*Your instructions*
Go through the entries below. Copy out every line that contains "giáo".

[[ Data for this exercise open ]]

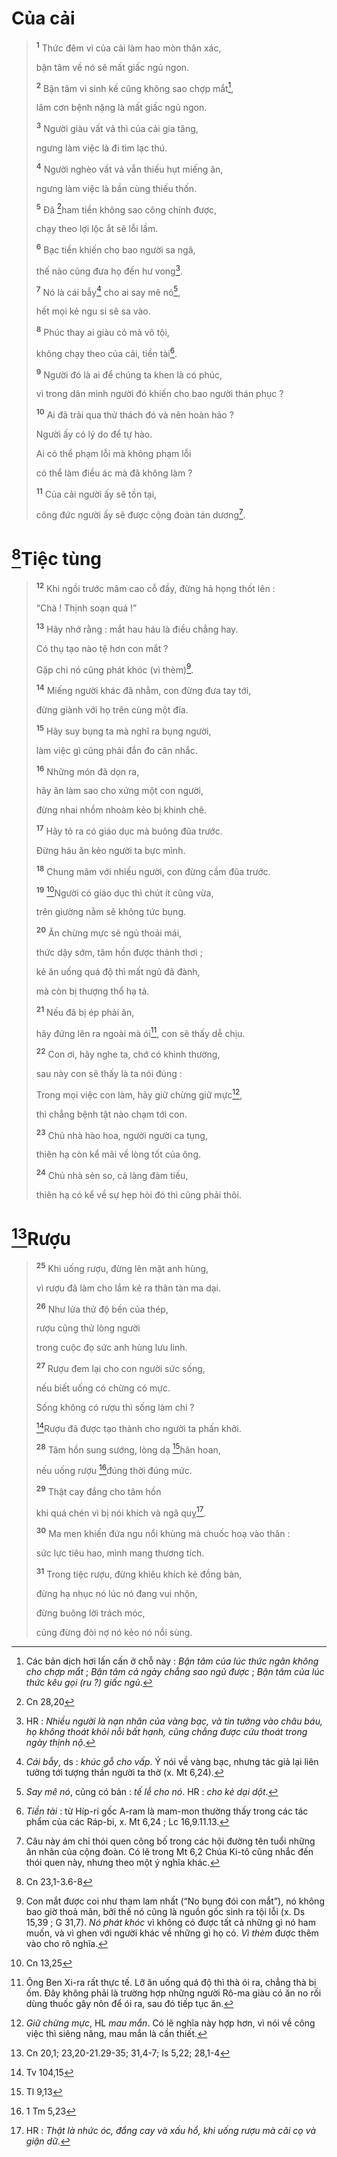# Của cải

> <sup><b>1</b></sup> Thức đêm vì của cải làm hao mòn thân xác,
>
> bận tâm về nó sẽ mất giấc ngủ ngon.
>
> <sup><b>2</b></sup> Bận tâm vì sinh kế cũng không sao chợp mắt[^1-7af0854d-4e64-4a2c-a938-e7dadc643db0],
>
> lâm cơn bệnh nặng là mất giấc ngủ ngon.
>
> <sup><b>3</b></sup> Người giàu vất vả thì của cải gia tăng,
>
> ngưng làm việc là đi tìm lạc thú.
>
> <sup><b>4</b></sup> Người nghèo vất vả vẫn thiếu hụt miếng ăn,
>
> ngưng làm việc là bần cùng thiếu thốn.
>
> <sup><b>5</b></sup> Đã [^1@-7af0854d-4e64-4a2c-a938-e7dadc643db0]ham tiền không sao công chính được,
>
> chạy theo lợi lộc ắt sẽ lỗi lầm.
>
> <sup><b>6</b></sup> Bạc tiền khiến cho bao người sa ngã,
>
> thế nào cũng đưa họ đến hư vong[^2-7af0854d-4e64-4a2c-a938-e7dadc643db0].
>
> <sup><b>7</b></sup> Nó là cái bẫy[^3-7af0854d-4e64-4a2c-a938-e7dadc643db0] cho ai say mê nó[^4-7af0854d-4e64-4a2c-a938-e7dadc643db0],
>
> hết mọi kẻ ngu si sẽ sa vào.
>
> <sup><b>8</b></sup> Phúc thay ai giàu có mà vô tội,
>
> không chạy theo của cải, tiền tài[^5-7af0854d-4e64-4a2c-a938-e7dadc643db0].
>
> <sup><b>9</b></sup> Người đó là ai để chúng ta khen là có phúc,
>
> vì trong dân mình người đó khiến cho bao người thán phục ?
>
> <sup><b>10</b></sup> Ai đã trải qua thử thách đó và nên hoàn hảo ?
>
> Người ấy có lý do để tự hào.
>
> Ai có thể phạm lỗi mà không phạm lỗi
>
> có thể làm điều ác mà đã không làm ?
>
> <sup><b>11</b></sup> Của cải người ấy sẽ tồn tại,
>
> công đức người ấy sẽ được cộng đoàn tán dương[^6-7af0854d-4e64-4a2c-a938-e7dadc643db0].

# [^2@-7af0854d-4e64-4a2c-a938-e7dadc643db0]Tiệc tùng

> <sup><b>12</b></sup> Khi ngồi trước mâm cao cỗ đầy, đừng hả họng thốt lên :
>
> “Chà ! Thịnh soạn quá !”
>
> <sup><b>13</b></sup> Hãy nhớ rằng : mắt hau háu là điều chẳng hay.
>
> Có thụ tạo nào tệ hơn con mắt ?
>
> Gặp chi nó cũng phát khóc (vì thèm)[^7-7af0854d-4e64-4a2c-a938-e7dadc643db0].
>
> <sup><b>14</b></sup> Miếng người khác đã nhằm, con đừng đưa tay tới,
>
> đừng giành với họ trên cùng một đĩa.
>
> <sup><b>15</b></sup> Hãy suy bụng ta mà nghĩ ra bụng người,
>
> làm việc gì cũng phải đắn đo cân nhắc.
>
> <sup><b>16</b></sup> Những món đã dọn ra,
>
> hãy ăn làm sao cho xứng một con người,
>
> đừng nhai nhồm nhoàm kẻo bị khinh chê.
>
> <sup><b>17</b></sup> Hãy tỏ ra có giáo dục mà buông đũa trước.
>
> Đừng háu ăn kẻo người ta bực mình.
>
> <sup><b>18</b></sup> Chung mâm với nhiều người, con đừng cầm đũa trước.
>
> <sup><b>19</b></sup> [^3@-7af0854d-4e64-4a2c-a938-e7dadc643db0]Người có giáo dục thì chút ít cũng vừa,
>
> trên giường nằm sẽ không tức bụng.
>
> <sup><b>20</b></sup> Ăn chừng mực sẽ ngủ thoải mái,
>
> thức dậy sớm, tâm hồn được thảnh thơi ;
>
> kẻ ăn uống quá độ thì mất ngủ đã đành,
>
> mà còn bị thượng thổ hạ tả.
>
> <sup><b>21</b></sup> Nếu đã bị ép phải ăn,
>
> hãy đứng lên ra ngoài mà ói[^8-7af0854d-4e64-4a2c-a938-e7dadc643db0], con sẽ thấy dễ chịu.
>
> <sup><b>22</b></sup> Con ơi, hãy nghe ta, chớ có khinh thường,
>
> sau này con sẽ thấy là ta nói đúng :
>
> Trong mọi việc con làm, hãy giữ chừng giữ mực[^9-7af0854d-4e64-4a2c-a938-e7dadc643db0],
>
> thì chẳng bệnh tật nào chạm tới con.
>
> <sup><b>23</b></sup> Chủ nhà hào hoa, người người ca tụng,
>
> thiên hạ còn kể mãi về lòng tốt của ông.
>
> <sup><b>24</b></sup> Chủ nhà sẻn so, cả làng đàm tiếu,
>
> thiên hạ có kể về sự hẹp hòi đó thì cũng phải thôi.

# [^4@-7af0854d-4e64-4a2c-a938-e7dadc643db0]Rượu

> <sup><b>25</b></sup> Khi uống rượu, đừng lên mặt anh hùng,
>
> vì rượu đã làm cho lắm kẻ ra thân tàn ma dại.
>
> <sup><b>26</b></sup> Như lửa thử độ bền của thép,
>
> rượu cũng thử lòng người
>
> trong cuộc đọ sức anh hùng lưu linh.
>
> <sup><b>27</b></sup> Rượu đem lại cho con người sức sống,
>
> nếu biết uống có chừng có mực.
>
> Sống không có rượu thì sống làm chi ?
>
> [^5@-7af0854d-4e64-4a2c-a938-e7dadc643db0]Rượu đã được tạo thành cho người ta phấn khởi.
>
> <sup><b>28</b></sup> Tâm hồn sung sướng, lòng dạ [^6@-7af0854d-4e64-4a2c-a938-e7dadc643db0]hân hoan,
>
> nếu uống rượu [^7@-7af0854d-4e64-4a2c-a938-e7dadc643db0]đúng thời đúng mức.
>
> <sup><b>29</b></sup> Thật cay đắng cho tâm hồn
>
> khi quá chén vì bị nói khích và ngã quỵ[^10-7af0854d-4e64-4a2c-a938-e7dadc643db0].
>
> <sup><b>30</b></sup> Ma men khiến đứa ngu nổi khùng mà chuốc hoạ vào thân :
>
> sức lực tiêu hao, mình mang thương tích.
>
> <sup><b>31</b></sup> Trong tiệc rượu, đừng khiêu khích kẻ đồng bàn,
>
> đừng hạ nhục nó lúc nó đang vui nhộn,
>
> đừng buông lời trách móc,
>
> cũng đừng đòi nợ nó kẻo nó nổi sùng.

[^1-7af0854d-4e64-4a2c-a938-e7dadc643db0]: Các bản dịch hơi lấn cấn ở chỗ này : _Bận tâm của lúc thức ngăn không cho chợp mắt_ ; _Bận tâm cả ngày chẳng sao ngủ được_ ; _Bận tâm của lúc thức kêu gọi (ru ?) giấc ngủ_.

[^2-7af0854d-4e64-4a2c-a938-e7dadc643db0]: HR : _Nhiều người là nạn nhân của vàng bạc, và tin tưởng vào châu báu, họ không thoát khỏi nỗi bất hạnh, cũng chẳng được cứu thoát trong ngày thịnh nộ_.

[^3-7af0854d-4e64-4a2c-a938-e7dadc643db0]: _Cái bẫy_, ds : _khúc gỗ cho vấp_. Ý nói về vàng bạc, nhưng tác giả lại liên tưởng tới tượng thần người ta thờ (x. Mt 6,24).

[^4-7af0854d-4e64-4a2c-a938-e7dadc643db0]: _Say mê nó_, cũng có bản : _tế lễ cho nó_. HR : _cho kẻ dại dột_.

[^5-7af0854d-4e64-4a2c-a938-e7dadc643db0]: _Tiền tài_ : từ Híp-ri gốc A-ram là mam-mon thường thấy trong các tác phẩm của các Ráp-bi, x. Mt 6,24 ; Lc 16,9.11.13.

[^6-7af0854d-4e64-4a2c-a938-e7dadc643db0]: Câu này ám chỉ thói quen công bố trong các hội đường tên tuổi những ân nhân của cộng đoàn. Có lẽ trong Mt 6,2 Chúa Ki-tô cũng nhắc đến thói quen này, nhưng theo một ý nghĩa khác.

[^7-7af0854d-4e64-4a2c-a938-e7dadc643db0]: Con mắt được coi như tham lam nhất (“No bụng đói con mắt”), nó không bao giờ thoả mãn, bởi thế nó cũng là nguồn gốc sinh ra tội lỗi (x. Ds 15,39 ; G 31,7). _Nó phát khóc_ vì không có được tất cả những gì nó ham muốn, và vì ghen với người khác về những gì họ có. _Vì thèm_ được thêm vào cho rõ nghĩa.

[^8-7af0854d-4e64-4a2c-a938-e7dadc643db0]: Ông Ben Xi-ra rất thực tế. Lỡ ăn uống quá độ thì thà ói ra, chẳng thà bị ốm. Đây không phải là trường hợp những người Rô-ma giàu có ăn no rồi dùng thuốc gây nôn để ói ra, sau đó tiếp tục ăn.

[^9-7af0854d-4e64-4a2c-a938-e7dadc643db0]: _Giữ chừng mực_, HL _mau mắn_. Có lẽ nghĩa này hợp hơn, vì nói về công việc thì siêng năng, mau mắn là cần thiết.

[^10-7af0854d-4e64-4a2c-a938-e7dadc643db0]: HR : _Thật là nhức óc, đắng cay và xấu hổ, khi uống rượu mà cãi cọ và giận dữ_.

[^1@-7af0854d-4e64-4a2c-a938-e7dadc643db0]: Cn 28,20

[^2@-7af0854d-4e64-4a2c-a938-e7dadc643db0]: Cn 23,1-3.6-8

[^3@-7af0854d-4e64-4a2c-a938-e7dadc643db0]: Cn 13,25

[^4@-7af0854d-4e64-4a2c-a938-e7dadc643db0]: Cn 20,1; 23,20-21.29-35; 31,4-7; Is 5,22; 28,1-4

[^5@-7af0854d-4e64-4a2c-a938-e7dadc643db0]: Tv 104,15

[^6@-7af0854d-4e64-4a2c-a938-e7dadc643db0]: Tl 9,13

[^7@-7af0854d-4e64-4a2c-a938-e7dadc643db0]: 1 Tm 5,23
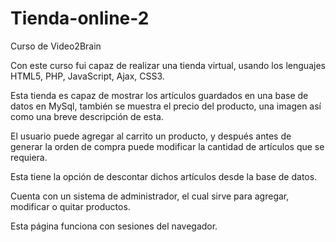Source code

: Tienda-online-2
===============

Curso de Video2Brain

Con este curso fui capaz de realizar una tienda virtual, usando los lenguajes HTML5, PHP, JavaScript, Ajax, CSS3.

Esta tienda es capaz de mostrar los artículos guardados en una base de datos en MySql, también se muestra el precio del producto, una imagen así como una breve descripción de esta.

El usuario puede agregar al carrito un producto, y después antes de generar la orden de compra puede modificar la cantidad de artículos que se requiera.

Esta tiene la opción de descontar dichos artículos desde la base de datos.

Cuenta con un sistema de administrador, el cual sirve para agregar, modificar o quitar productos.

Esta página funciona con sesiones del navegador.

[[ Data for this exercise closed ]]

*Answer to this problem*
> <sup><b>17</b></sup> Hãy tỏ ra có giáo dục mà buông đũa trước.
> <sup><b>19</b></sup> [^3@-7af0854d-4e64-4a2c-a938-e7dadc643db0]Người có giáo dục thì chút ít cũng vừa,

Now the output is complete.